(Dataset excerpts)
+ + + +
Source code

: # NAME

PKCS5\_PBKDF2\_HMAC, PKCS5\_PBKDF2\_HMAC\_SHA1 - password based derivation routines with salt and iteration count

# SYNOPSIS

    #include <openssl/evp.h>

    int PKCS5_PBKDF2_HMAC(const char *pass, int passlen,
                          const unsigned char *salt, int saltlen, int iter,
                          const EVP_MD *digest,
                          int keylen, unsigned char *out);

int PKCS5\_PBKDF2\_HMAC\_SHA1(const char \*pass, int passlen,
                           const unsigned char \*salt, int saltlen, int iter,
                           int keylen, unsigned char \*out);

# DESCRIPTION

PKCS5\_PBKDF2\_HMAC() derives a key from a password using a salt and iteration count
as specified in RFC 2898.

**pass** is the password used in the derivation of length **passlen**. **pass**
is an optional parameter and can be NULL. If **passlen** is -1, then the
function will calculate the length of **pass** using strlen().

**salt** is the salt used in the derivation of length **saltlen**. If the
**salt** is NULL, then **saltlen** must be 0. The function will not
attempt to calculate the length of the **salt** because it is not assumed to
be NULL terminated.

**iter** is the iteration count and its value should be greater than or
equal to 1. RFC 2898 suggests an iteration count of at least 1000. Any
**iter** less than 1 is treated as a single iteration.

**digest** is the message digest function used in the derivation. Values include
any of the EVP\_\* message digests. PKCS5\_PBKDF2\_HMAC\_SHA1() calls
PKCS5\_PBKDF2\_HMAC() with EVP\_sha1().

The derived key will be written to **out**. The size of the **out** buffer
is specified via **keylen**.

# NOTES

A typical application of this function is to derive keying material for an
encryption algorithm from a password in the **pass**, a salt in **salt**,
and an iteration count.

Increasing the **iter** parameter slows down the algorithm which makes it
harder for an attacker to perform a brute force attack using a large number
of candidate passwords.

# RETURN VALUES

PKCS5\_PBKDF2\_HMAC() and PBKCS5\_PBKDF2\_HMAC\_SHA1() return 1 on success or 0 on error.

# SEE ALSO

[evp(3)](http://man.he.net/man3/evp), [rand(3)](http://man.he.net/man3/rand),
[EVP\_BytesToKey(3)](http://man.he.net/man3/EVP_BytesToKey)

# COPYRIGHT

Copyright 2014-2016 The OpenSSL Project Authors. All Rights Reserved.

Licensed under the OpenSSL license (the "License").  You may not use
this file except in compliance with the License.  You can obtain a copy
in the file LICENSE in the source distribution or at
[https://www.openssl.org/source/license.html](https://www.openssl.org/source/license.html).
+ + + +
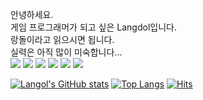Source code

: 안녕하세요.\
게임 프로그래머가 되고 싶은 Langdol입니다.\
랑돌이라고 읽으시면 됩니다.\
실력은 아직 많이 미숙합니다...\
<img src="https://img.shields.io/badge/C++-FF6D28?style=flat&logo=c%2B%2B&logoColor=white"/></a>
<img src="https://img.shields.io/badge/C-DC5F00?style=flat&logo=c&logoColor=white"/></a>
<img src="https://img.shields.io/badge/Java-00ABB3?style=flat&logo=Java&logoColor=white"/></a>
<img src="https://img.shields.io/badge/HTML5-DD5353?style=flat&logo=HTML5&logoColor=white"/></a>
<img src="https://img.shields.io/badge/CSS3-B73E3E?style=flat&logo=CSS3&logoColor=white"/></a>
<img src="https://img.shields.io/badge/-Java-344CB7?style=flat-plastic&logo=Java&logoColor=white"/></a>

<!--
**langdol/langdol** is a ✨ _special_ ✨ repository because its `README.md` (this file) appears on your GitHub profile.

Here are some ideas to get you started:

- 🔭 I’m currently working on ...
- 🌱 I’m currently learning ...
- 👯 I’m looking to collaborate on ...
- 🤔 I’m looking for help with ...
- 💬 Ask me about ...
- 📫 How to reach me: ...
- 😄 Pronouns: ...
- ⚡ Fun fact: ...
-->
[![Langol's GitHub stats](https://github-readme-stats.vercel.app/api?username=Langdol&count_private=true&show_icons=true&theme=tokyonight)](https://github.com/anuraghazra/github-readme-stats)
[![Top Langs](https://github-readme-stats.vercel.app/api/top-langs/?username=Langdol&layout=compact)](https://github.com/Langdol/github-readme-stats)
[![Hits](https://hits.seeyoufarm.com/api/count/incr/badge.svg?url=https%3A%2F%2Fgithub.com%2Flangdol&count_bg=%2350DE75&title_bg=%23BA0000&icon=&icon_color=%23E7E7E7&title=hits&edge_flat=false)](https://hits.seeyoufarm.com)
+ + + +
• _Task goal_:
For the word "calculate", go through the records and show each line that carries it.

• _Response to the task_:
function will calculate the length of **pass** using strlen().
attempt to calculate the length of the **salt** because it is not assumed to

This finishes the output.